[Saved data entries]
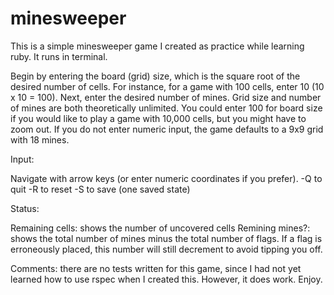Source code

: # minesweeper

This is a simple minesweeper game I created as practice while learning ruby. It runs in terminal. 

Begin by entering the board (grid) size, which is the square root of the desired number of cells. For instance, for a game with 100 cells, enter 10 (10 x 10 = 100). Next, enter the desired number of mines. Grid size and number of mines are both theoretically unlimited. You could enter 100 for board size if you would like to play a game with 10,000 cells, but you might have to zoom out. If you do not enter numeric input, the game defaults to a 9x9 grid with 18 mines.

Input:

Navigate with arrow keys (or enter numeric coordinates if you prefer).
-Q to quit
-R to reset
-S to save (one saved state)

Status:

Remaining cells: shows the number of uncovered cells
Remining mines?: shows the total number of mines minus the total number of flags. If a flag is erroneously placed, this number will still decrement to avoid tipping you off. 

Comments: there are no tests written for this game, since I had not yet learned how to use rspec when I created this. However, it does work. Enjoy.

**Exercise**
Every line in the records above with the string "created" in it should be shown.

**Result of the exercise**
This is a simple minesweeper game I created as practice while learning ruby. It runs in terminal. 
Comments: there are no tests written for this game, since I had not yet learned how to use rspec when I created this. However, it does work. Enjoy.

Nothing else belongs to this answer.